美しい夕日が、世界を優しい赤に染めている。
「、………A、?」
『!【目が覚めましたか。今日は随分気持ちよさそうに
眠っていらしてましたね】』
「………そうか」
この世に生きる、全ての命に等しく降り注ぐ夕日は、
これまで見た夕日の中で、いっとう美しかった。
暫く沈黙が続く。
その沈黙を破ったのは、私だった。
『………【今までご迷惑をおかけしたかも知れません。
ですが私は──】』
グシャ
そこまで、字を書いて………私は紙を握りしめてしまう。
紙は勿論グシャグシャの皺だらけになってしまった。
………な、んて。声を、かけた、ら。
何か、何か言わないと。自分が、後悔する、前に………
しかし、出てこない。言葉が出なかった。
泣いてはいけない。まだ、泣いては………
泣きそうになる目を擦り、
私は布団にいる彼に笑いかけようとした時だった。
一部の指のない、大きな手が………私の頬を撫でた。
思わず顔を上げた時、彼はこれまでに無いほど、
優しい微笑みを、私に向けていた。
それは、まるで──
彼の口が、ゆっくりと動いた。
「………─────。…………」
それだけ、言って…………彼はゆっくりと、瞼を閉じた。
頬を撫でていた手が、するりと落ちかけ、私は彼の手を握る。
『…………、っ、………ぁ、』
涙が溢れて、止まらなかった。
心に留めていた想いが、涙と共に溢れ出る。
ごめんなさい。ご、めん、なさい。
『(私、わたし本当は──本当は知っていたのです。
貴方の事、最初から知っていた──っ)』
私は元、隠に所属していた、鬼殺隊の一人だった。
貴方に素顔を見せたことが無かったから、
貴方は知らなかったかも知れない。
でも本当は──
もっとずっと前。
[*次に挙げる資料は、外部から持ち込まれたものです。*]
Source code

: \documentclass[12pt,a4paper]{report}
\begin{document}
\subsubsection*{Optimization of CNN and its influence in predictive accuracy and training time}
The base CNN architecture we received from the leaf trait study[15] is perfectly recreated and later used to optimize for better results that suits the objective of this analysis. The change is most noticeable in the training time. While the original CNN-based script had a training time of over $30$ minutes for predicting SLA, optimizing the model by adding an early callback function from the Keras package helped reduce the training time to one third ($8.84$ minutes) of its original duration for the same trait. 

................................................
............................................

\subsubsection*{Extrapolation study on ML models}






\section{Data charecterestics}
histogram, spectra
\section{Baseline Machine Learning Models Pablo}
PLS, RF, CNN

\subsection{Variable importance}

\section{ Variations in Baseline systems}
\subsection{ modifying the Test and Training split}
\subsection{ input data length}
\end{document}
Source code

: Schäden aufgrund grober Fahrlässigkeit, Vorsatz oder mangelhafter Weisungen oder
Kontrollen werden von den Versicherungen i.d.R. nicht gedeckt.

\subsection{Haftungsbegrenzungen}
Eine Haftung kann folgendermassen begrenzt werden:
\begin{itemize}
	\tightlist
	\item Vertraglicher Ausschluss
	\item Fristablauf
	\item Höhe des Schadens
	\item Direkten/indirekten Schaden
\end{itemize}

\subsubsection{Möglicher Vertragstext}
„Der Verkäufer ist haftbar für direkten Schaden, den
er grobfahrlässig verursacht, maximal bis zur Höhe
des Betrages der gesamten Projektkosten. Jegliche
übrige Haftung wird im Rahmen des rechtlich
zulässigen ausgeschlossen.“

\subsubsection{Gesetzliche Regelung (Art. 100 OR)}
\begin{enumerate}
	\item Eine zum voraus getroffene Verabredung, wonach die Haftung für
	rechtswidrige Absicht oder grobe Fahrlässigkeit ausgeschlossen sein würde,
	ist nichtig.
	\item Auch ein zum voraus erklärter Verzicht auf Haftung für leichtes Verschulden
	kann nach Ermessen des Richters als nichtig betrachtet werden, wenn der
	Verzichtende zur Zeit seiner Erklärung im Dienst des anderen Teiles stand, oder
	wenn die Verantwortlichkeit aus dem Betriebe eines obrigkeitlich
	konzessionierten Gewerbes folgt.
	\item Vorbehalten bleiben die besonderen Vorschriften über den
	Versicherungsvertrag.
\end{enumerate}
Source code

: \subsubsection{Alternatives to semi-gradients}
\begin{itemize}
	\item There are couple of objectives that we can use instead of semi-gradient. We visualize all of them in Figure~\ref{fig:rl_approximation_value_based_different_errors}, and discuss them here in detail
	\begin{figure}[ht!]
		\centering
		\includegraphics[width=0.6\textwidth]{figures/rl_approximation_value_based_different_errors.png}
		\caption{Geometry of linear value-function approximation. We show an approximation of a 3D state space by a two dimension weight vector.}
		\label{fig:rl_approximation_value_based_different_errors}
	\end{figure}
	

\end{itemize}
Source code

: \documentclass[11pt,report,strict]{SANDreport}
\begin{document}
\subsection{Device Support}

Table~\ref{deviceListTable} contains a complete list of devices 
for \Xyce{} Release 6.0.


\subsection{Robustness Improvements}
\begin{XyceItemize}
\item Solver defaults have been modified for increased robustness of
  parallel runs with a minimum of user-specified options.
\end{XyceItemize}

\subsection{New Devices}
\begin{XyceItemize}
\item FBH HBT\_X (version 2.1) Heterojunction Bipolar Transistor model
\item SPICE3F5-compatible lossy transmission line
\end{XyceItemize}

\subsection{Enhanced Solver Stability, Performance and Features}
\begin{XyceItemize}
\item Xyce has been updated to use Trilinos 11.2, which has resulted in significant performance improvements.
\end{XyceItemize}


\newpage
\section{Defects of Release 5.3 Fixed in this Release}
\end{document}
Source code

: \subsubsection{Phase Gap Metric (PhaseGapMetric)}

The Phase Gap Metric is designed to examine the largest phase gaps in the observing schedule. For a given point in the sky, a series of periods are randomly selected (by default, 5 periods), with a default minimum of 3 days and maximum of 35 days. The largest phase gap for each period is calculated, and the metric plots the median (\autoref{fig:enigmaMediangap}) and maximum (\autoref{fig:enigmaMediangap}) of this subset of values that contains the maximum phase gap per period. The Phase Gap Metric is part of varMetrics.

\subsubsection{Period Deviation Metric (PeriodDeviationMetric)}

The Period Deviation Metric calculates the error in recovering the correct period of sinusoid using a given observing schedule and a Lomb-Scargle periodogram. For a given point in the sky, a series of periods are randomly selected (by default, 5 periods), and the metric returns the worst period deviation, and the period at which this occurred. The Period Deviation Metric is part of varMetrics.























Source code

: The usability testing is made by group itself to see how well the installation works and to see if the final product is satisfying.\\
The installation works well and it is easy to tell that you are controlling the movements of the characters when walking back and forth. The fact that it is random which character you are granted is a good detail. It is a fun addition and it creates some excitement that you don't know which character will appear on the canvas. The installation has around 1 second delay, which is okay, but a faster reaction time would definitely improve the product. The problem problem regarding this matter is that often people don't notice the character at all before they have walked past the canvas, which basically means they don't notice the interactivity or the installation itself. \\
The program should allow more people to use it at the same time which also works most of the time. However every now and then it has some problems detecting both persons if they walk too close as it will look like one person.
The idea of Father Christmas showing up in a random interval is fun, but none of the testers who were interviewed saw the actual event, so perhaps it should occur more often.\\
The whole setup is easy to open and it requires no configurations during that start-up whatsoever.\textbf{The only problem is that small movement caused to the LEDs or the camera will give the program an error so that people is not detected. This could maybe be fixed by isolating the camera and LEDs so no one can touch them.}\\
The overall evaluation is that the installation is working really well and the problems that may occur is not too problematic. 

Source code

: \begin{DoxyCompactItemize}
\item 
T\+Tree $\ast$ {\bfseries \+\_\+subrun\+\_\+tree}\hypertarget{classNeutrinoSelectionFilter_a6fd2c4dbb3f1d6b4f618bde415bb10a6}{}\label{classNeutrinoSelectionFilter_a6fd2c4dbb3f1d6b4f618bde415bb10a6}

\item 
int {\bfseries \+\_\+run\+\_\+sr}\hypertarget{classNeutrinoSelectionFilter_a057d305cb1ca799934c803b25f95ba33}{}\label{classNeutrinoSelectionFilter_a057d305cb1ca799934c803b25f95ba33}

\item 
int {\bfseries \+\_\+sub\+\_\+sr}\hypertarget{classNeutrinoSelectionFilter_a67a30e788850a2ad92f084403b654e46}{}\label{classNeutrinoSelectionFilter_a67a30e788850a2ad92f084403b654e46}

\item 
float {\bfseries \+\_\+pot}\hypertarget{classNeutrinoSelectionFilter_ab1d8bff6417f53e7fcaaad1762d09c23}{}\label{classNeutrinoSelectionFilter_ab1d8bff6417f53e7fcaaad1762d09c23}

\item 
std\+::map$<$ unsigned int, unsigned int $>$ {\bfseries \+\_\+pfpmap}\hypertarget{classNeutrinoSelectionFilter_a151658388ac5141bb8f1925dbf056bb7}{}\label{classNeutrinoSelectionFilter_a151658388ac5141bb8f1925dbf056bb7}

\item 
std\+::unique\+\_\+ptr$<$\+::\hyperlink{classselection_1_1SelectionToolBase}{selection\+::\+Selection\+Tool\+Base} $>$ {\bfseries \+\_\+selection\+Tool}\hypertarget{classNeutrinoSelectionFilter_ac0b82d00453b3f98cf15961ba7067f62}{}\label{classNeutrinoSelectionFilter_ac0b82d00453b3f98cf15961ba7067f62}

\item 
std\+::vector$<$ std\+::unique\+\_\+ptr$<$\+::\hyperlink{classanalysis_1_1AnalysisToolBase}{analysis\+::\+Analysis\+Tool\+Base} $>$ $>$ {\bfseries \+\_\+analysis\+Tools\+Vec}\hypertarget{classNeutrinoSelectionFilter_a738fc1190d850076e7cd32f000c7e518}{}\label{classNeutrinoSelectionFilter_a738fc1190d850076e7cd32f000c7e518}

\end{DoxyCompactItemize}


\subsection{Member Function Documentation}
鬼殺隊に入る前に貴方に助けてもらってから、
私は貴方のことを追って来てたのです。
貴方の力になりたくて。
貴方の事をお慕いして。
あの最終決戦の日、肉の壁となるために柱を庇った。
声はその日に失った。
無惨の猛撃に、肉壁となって死んだ隊士の中で
唯一生き残った私は旅に出て、貴方とまた出会った。
今度はただのAとして、貴方に出会った。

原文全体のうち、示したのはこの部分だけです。